Wow, what alot of great advice, thanks so much. I will definitely head out after work in search of the book. My therapist recommended this site but wasn't sure what book I needed, yet. I did give him the letter (I almost cringed when I read when you said don't give it to him) but there was no begging or crying or pleading in it at all. It was a true reflection of what I value in him and our relationship and everything that he has done for our family. I also talked about what our potential future can be like (my positive outlike as my therapist called it). I will not ask him about it at all and will continue on as "normal" at home like I didnt even give it to him. I am refraining from texting him during the day (something we have always done even after separation) and am compiling things I want to talk to him about so I can try and bring the conversation back.

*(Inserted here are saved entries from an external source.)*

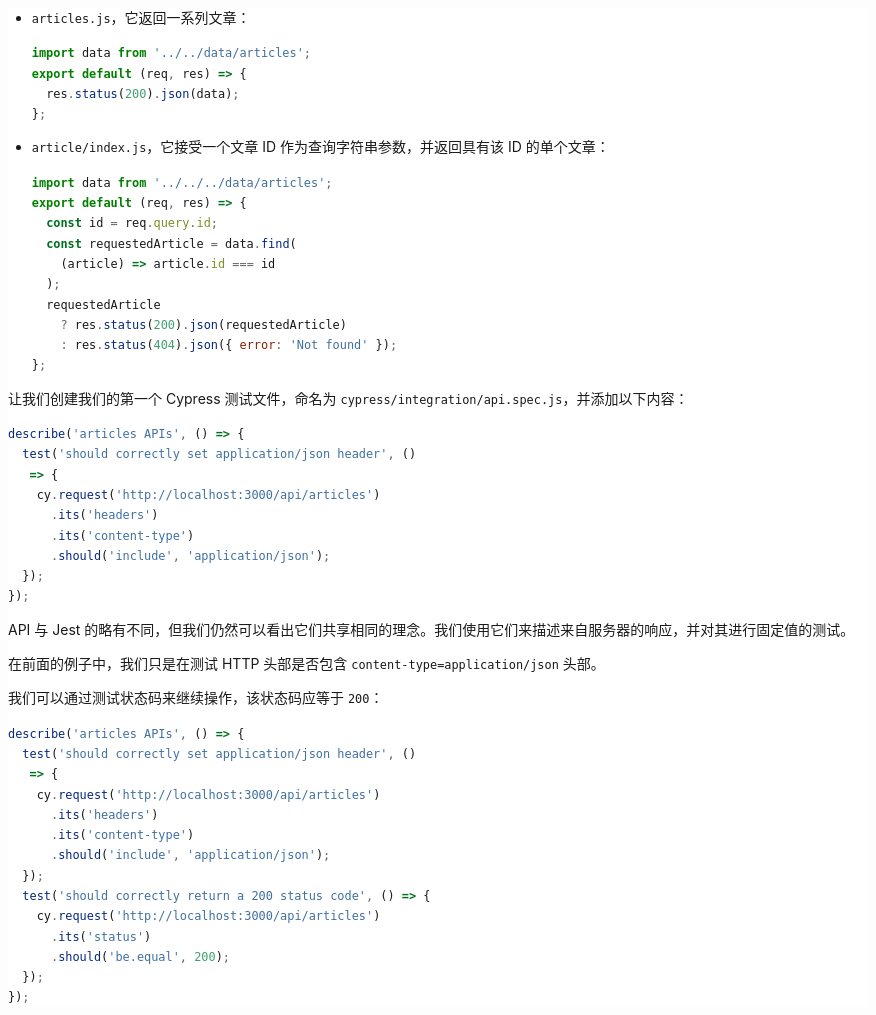 +   `articles.js`，它返回一系列文章：

    ```js
    import data from '../../data/articles';
    export default (req, res) => {
      res.status(200).json(data);
    };
    ```

+   `article/index.js`，它接受一个文章 ID 作为查询字符串参数，并返回具有该 ID 的单个文章：

    ```js
    import data from '../../../data/articles';
    export default (req, res) => {
      const id = req.query.id;
      const requestedArticle = data.find(
        (article) => article.id === id
      );
      requestedArticle
        ? res.status(200).json(requestedArticle)
        : res.status(404).json({ error: 'Not found' });
    };
    ```

让我们创建我们的第一个 Cypress 测试文件，命名为 `cypress/integration/api.spec.js`，并添加以下内容：

```js
describe('articles APIs', () => {
  test('should correctly set application/json header', () 
   => {
    cy.request('http://localhost:3000/api/articles')
      .its('headers')
      .its('content-type')
      .should('include', 'application/json');
  });
});
```

API 与 Jest 的略有不同，但我们仍然可以看出它们共享相同的理念。我们使用它们来描述来自服务器的响应，并对其进行固定值的测试。

在前面的例子中，我们只是在测试 HTTP 头部是否包含 `content-type=application/json` 头部。

我们可以通过测试状态码来继续操作，该状态码应等于 `200`：

```js
describe('articles APIs', () => {
  test('should correctly set application/json header', () 
   => {
    cy.request('http://localhost:3000/api/articles')
      .its('headers')
      .its('content-type')
      .should('include', 'application/json');
  });
  test('should correctly return a 200 status code', () => {
    cy.request('http://localhost:3000/api/articles')
      .its('status')
      .should('be.equal', 200);
  });
});
```
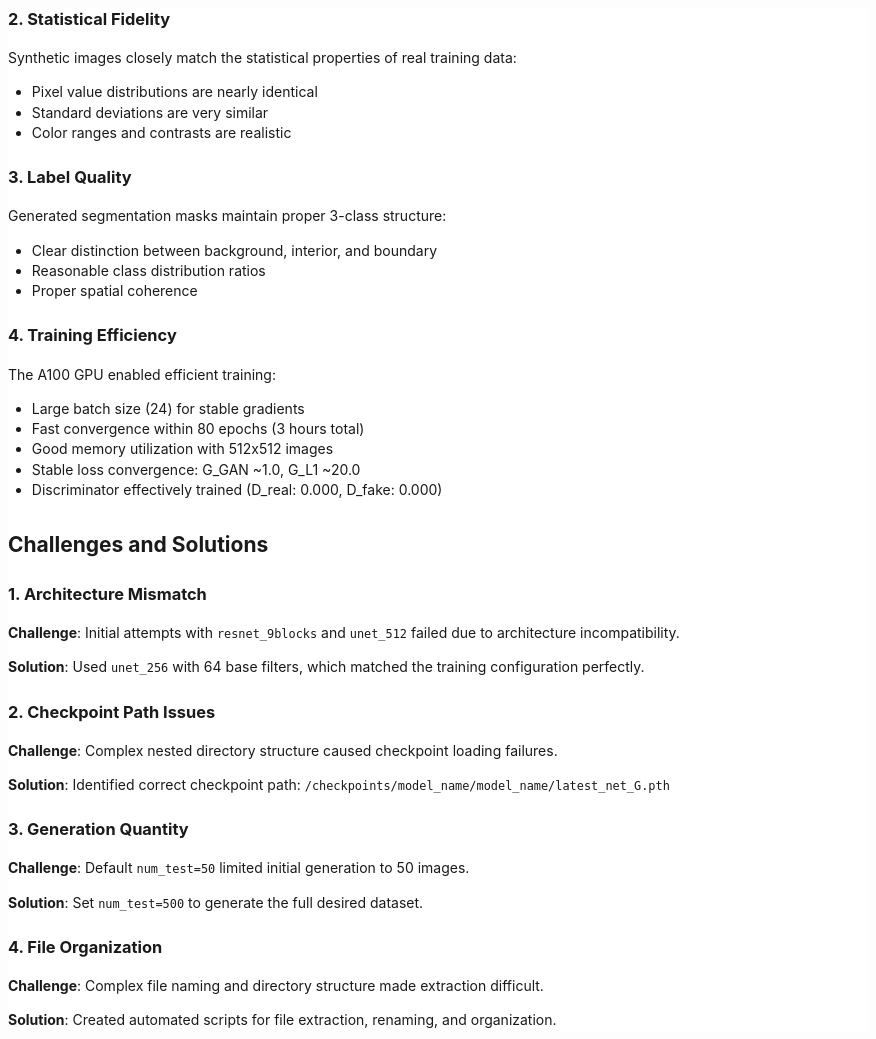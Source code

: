 ### 2. Statistical Fidelity

Synthetic images closely match the statistical properties of real training data:

- Pixel value distributions are nearly identical
- Standard deviations are very similar
- Color ranges and contrasts are realistic

### 3. Label Quality

Generated segmentation masks maintain proper 3-class structure:

- Clear distinction between background, interior, and boundary
- Reasonable class distribution ratios
- Proper spatial coherence

### 4. Training Efficiency

The A100 GPU enabled efficient training:

- Large batch size (24) for stable gradients
- Fast convergence within 80 epochs (3 hours total)
- Good memory utilization with 512x512 images
- Stable loss convergence: G_GAN ~1.0, G_L1 ~20.0
- Discriminator effectively trained (D_real: 0.000, D_fake: 0.000)

## Challenges and Solutions

### 1. Architecture Mismatch

**Challenge**: Initial attempts with `resnet_9blocks` and `unet_512` failed due to architecture incompatibility.

**Solution**: Used `unet_256` with 64 base filters, which matched the training configuration perfectly.

### 2. Checkpoint Path Issues

**Challenge**: Complex nested directory structure caused checkpoint loading failures.

**Solution**: Identified correct checkpoint path: `/checkpoints/model_name/model_name/latest_net_G.pth`

### 3. Generation Quantity

**Challenge**: Default `num_test=50` limited initial generation to 50 images.

**Solution**: Set `num_test=500` to generate the full desired dataset.

### 4. File Organization

**Challenge**: Complex file naming and directory structure made extraction difficult.

**Solution**: Created automated scripts for file extraction, renaming, and organization.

I was the WAW stupidly but I never told him I didnt love him ever. He was still fighting for me right up until the night he met OW (well he already knows her, but they went to a concert together with a group of friends - a concert that my H asked me to go with to him but I stayed home with our daughter). Right up until that night, we shared a bed, laughter, sex and went out together - the week before we went to a wedding together. Since then he has used the line "I love you but I am not in love with you" which I know he is saying because he is hurt.

Thanks for the link on the "going dark", I will have to read that. I miss and love my husband and family very much, am willing to do anything (legal and sane) to bring us back together.